» **WHAT IS REQUIRED**: Starting at the first line and ending at the last, output the data exactly.

» **EXERCISE MATERIAL**:
------------------------------
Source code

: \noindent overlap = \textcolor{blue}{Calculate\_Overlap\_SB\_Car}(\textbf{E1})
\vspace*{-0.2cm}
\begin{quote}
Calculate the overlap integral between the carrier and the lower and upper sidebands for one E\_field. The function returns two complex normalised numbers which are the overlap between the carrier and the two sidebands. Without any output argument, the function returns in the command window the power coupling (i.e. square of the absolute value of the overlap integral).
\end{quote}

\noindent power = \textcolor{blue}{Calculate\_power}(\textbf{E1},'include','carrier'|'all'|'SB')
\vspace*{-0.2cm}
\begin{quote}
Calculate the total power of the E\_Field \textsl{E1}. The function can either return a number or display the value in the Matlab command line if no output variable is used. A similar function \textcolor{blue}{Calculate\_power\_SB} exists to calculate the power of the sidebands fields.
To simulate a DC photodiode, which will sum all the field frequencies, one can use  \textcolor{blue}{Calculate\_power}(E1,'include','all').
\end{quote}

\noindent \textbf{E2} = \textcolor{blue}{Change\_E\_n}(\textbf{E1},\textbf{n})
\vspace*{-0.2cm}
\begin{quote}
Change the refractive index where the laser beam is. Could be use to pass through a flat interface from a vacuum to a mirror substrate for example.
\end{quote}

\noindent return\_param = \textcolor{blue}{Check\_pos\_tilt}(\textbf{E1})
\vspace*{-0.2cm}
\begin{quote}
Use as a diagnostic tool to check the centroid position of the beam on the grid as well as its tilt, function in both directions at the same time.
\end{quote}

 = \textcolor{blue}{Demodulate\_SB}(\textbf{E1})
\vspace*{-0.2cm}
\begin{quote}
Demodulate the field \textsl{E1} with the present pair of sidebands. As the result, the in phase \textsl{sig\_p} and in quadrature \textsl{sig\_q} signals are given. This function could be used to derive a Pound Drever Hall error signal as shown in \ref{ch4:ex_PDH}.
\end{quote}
------------------------------
» **WORKED SOLUTION**:
Source code

: \noindent overlap = \textcolor{blue}{Calculate\_Overlap\_SB\_Car}(\textbf{E1})
\vspace*{-0.2cm}
\begin{quote}
Calculate the overlap integral between the carrier and the lower and upper sidebands for one E\_field. The function returns two complex normalised numbers which are the overlap between the carrier and the two sidebands. Without any output argument, the function returns in the command window the power coupling (i.e. square of the absolute value of the overlap integral).
\end{quote}

\noindent power = \textcolor{blue}{Calculate\_power}(\textbf{E1},'include','carrier'|'all'|'SB')
\vspace*{-0.2cm}
\begin{quote}
Calculate the total power of the E\_Field \textsl{E1}. The function can either return a number or display the value in the Matlab command line if no output variable is used. A similar function \textcolor{blue}{Calculate\_power\_SB} exists to calculate the power of the sidebands fields.
To simulate a DC photodiode, which will sum all the field frequencies, one can use  \textcolor{blue}{Calculate\_power}(E1,'include','all').
\end{quote}

\noindent \textbf{E2} = \textcolor{blue}{Change\_E\_n}(\textbf{E1},\textbf{n})
\vspace*{-0.2cm}
\begin{quote}
Change the refractive index where the laser beam is. Could be use to pass through a flat interface from a vacuum to a mirror substrate for example.
\end{quote}

\noindent return\_param = \textcolor{blue}{Check\_pos\_tilt}(\textbf{E1})
\vspace*{-0.2cm}
\begin{quote}
Use as a diagnostic tool to check the centroid position of the beam on the grid as well as its tilt, function in both directions at the same time.
\end{quote}

 = \textcolor{blue}{Demodulate\_SB}(\textbf{E1})
\vspace*{-0.2cm}
\begin{quote}
Demodulate the field \textsl{E1} with the present pair of sidebands. As the result, the in phase \textsl{sig\_p} and in quadrature \textsl{sig\_q} signals are given. This function could be used to derive a Pound Drever Hall error signal as shown in \ref{ch4:ex_PDH}.
\end{quote}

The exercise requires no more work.